Lori Loughlin and Husband to Plead Guilty Friday
Posted on Fri May 22, 2020 at 08:33:00 AM EST
Tags: cheating scandal. Lori Loughlin (all tags)
Actress Lori Loughlin and her husband Mossimo Giannulli will plead guilty today in federal court in Boston via video-conference to conspiracy charges in the college cheating scandal "Varsity Blues" case.
Loughlin will plead guilty to one count of conspiracy to commit wire and mail fraud, while Giannulli will plead guilty to one count of conspiracy to commit wire and mail fraud and honest services wire and mail fraud.
As part of the plea, Loughlin has agreed to serve a two month sentence of incarceration and Giannulli has agreed to a five month sentence.
Loughlin's plea agreement is here and Giannulli's is here. [More...]
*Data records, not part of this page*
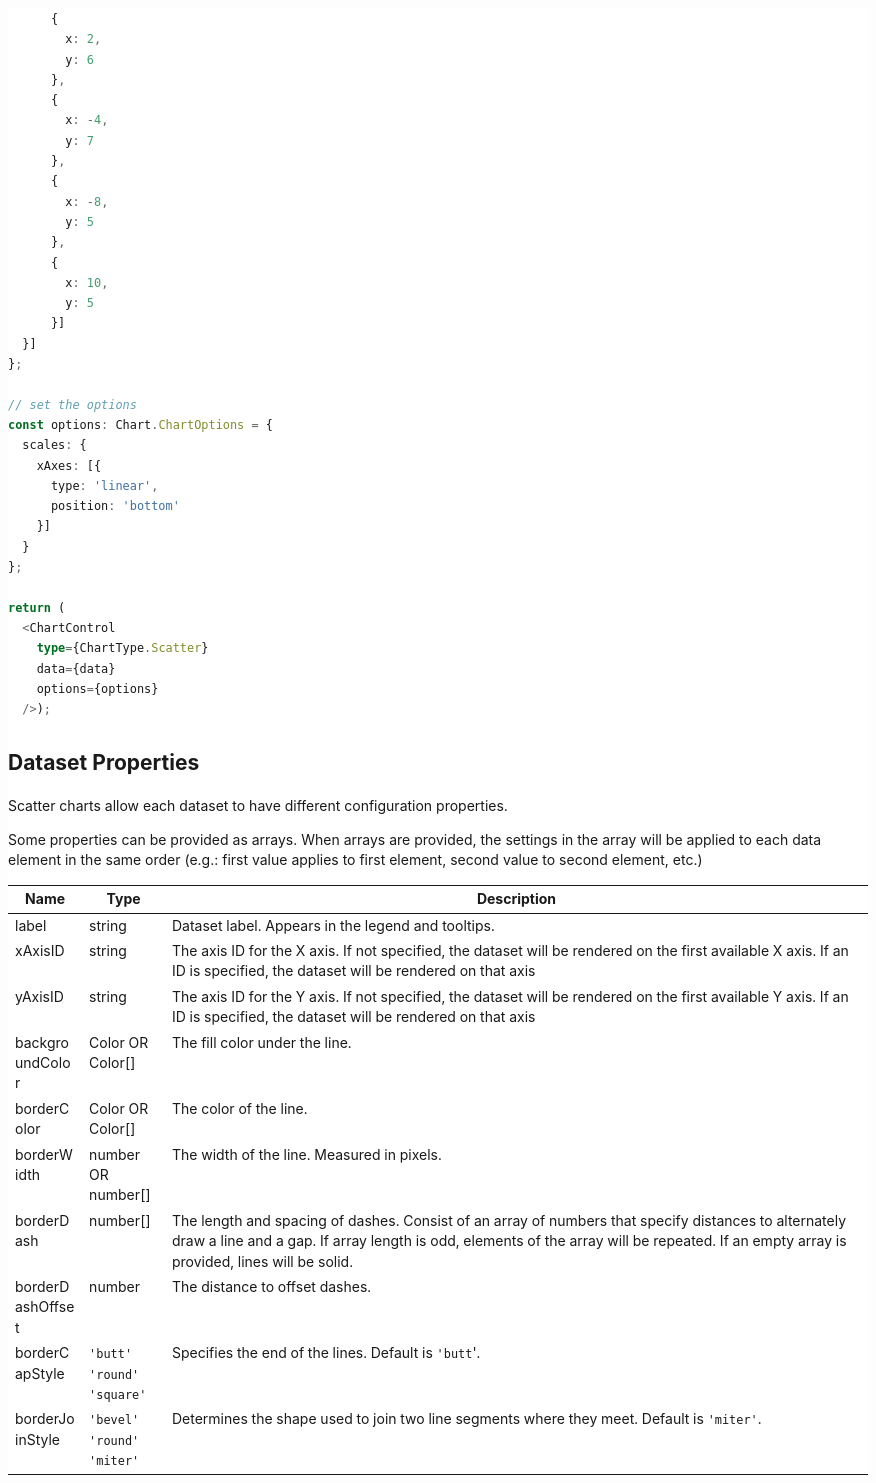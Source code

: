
 ```TypeScript
      {
        x: 2,
        y: 6
      },
      {
        x: -4,
        y: 7
      },
      {
        x: -8,
        y: 5
      },
      {
        x: 10,
        y: 5
      }]
  }]
};

// set the options
const options: Chart.ChartOptions = {
  scales: {
    xAxes: [{
      type: 'linear',
      position: 'bottom'
    }]
  }
};

return (
  <ChartControl
    type={ChartType.Scatter}
    data={data}
    options={options}
  />);
```
## Dataset Properties

Scatter charts allow each dataset to have different configuration properties.

Some properties can be provided as arrays. When arrays are provided, the settings in the array will be applied to each data element in the same order (e.g.: first value applies to first element, second value to second element, etc.)

| Name                  | Type                                              | Description |
| ----                  | ----                                              | ---- |
| label                 | string                                            | Dataset label. Appears in the legend and tooltips. |
| xAxisID               | string                                            | The axis ID for the X axis. If not specified, the dataset will be rendered on the first available X axis. If an ID is specified, the dataset will be rendered on that axis |
| yAxisID               | string                                            | The axis ID for the Y axis. If not specified, the dataset will be rendered on the first available Y axis. If an ID is specified, the dataset will be rendered on that axis |
| backgroundColor       | Color OR Color[]                                  | The fill color under the line.  |
| borderColor           | Color OR Color[]                                  | The color of the line.  |
| borderWidth           | number OR number[]                                | The width of the line. Measured in pixels. |
| borderDash            | number[]                                          | The length and spacing of dashes. Consist of an array of numbers that specify distances to alternately draw a line and a gap. If array length is odd, elements of the array will be repeated. If an empty array is provided, lines will be solid. |
| borderDashOffset      | number                                            | The distance to offset dashes. |
| borderCapStyle        | `'butt'`<br/>`'round'`<br/>`'square'`             | Specifies the end of the lines. Default is `'butt`'. |
| borderJoinStyle       | `'bevel'`<br/>`'round'`<br/>`'miter'`             | Determines the shape used to join two line segments where they meet. Default is `'miter'`. |
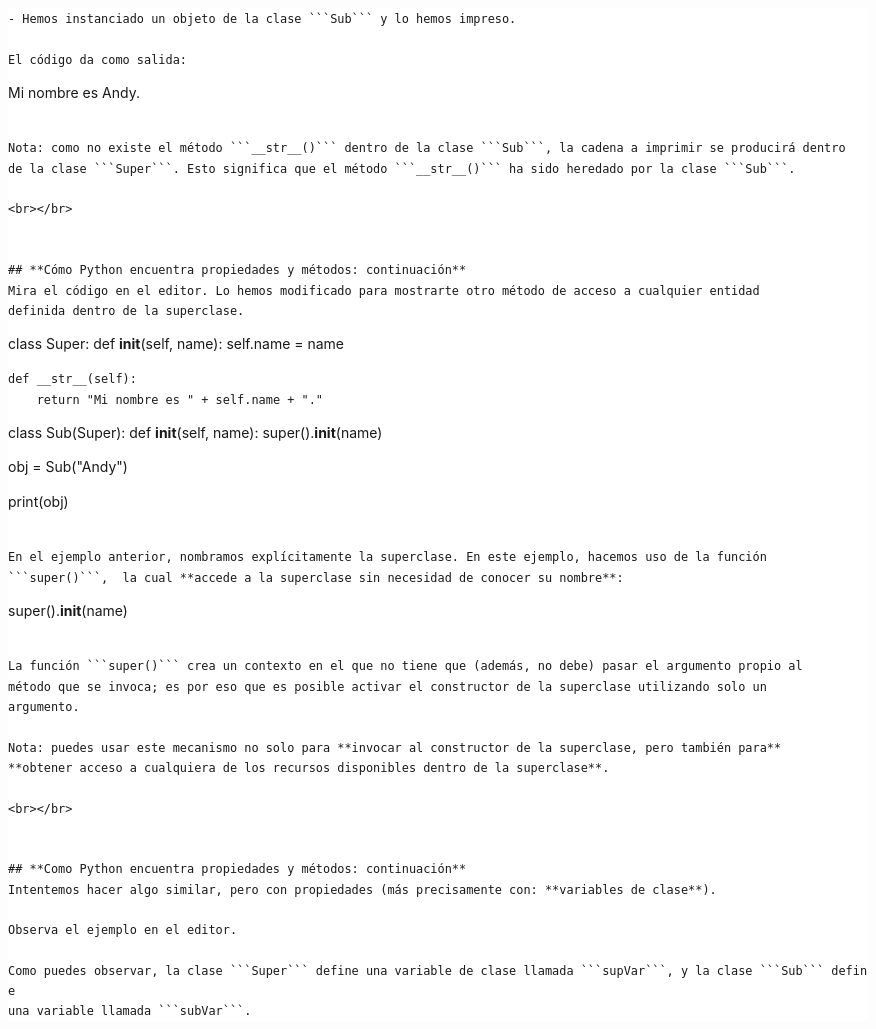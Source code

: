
 ```  
- Hemos instanciado un objeto de la clase ```Sub``` y lo hemos impreso.  

El código da como salida:  
```
Mi nombre es Andy.
```  

Nota: como no existe el método ```__str__()``` dentro de la clase ```Sub```, la cadena a imprimir se producirá dentro  
de la clase ```Super```. Esto significa que el método ```__str__()``` ha sido heredado por la clase ```Sub```.  

<br></br>  


## **Cómo Python encuentra propiedades y métodos: continuación**  
Mira el código en el editor. Lo hemos modificado para mostrarte otro método de acceso a cualquier entidad  
definida dentro de la superclase.  
```
class Super:
    def __init__(self, name):
        self.name = name

    def __str__(self):
        return "Mi nombre es " + self.name + "."


class Sub(Super):
    def __init__(self, name):
        super().__init__(name)


obj = Sub("Andy")

print(obj)
```

En el ejemplo anterior, nombramos explícitamente la superclase. En este ejemplo, hacemos uso de la función  
```super()```,  la cual **accede a la superclase sin necesidad de conocer su nombre**:  
```
super().__init__(name)
```  

La función ```super()``` crea un contexto en el que no tiene que (además, no debe) pasar el argumento propio al  
método que se invoca; es por eso que es posible activar el constructor de la superclase utilizando solo un  
argumento.  

Nota: puedes usar este mecanismo no solo para **invocar al constructor de la superclase, pero también para**  
**obtener acceso a cualquiera de los recursos disponibles dentro de la superclase**.  

<br></br>  


## **Como Python encuentra propiedades y métodos: continuación**  
Intentemos hacer algo similar, pero con propiedades (más precisamente con: **variables de clase**).  

Observa el ejemplo en el editor.  

Como puedes observar, la clase ```Super``` define una variable de clase llamada ```supVar```, y la clase ```Sub``` define  
una variable llamada ```subVar```.  
```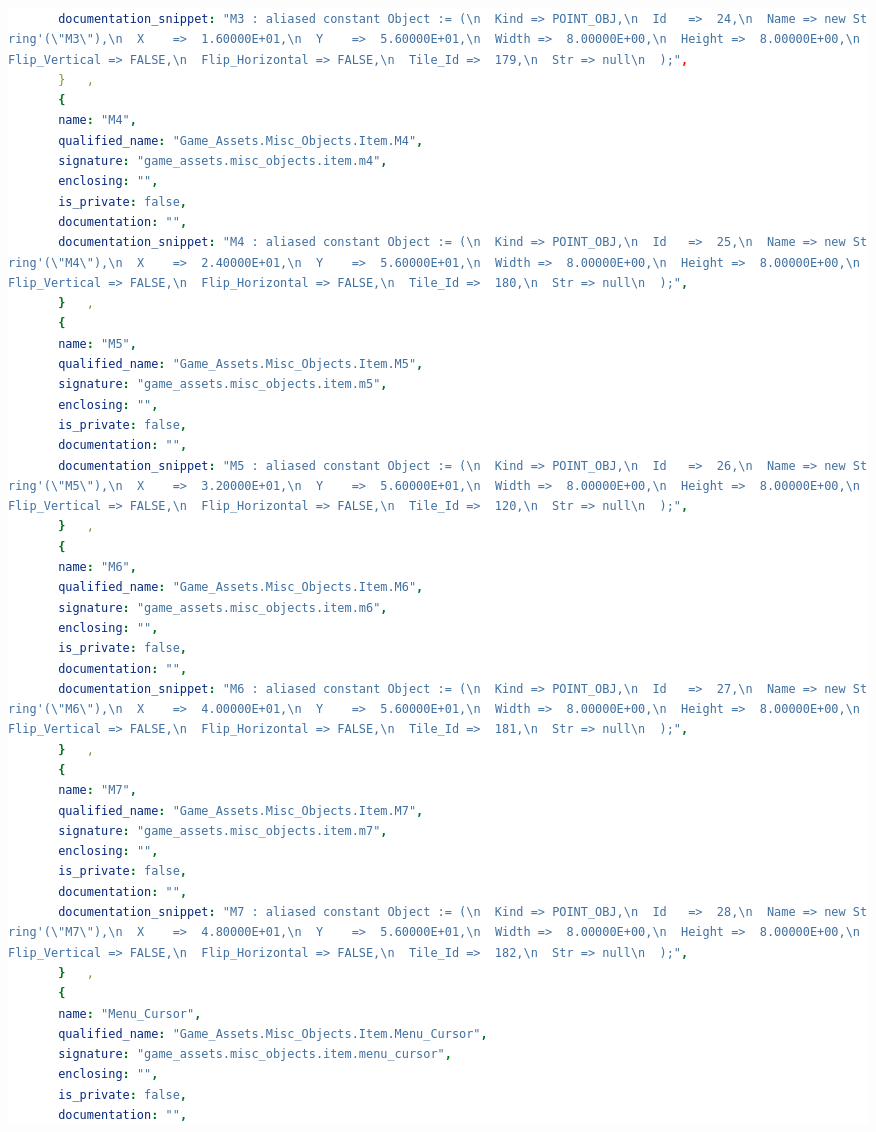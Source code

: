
 ```yaml
       documentation_snippet: "M3 : aliased constant Object := (\n  Kind => POINT_OBJ,\n  Id   =>  24,\n  Name => new String'(\"M3\"),\n  X    =>  1.60000E+01,\n  Y    =>  5.60000E+01,\n  Width =>  8.00000E+00,\n  Height =>  8.00000E+00,\n  Flip_Vertical => FALSE,\n  Flip_Horizontal => FALSE,\n  Tile_Id =>  179,\n  Str => null\n  );",
       }   ,
       {
       name: "M4",
       qualified_name: "Game_Assets.Misc_Objects.Item.M4",
       signature: "game_assets.misc_objects.item.m4",
       enclosing: "",
       is_private: false,
       documentation: "",
       documentation_snippet: "M4 : aliased constant Object := (\n  Kind => POINT_OBJ,\n  Id   =>  25,\n  Name => new String'(\"M4\"),\n  X    =>  2.40000E+01,\n  Y    =>  5.60000E+01,\n  Width =>  8.00000E+00,\n  Height =>  8.00000E+00,\n  Flip_Vertical => FALSE,\n  Flip_Horizontal => FALSE,\n  Tile_Id =>  180,\n  Str => null\n  );",
       }   ,
       {
       name: "M5",
       qualified_name: "Game_Assets.Misc_Objects.Item.M5",
       signature: "game_assets.misc_objects.item.m5",
       enclosing: "",
       is_private: false,
       documentation: "",
       documentation_snippet: "M5 : aliased constant Object := (\n  Kind => POINT_OBJ,\n  Id   =>  26,\n  Name => new String'(\"M5\"),\n  X    =>  3.20000E+01,\n  Y    =>  5.60000E+01,\n  Width =>  8.00000E+00,\n  Height =>  8.00000E+00,\n  Flip_Vertical => FALSE,\n  Flip_Horizontal => FALSE,\n  Tile_Id =>  120,\n  Str => null\n  );",
       }   ,
       {
       name: "M6",
       qualified_name: "Game_Assets.Misc_Objects.Item.M6",
       signature: "game_assets.misc_objects.item.m6",
       enclosing: "",
       is_private: false,
       documentation: "",
       documentation_snippet: "M6 : aliased constant Object := (\n  Kind => POINT_OBJ,\n  Id   =>  27,\n  Name => new String'(\"M6\"),\n  X    =>  4.00000E+01,\n  Y    =>  5.60000E+01,\n  Width =>  8.00000E+00,\n  Height =>  8.00000E+00,\n  Flip_Vertical => FALSE,\n  Flip_Horizontal => FALSE,\n  Tile_Id =>  181,\n  Str => null\n  );",
       }   ,
       {
       name: "M7",
       qualified_name: "Game_Assets.Misc_Objects.Item.M7",
       signature: "game_assets.misc_objects.item.m7",
       enclosing: "",
       is_private: false,
       documentation: "",
       documentation_snippet: "M7 : aliased constant Object := (\n  Kind => POINT_OBJ,\n  Id   =>  28,\n  Name => new String'(\"M7\"),\n  X    =>  4.80000E+01,\n  Y    =>  5.60000E+01,\n  Width =>  8.00000E+00,\n  Height =>  8.00000E+00,\n  Flip_Vertical => FALSE,\n  Flip_Horizontal => FALSE,\n  Tile_Id =>  182,\n  Str => null\n  );",
       }   ,
       {
       name: "Menu_Cursor",
       qualified_name: "Game_Assets.Misc_Objects.Item.Menu_Cursor",
       signature: "game_assets.misc_objects.item.menu_cursor",
       enclosing: "",
       is_private: false,
       documentation: "",
```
Unlike most if not all of the other plea agreements in which the defendants are free to argue for a lesser sentence than the one recommended by the prosecutors, these agreements are pursuant to Rule 11 ©(1)© where the judge gets to agree with the sentence the parties agreed on or reject it. If he rejects it, the defendants can withdraw their guilty pleas. The judge can give a lesser sentence -- but the defendants can't ask for one, it has to be something the Judge decides to do.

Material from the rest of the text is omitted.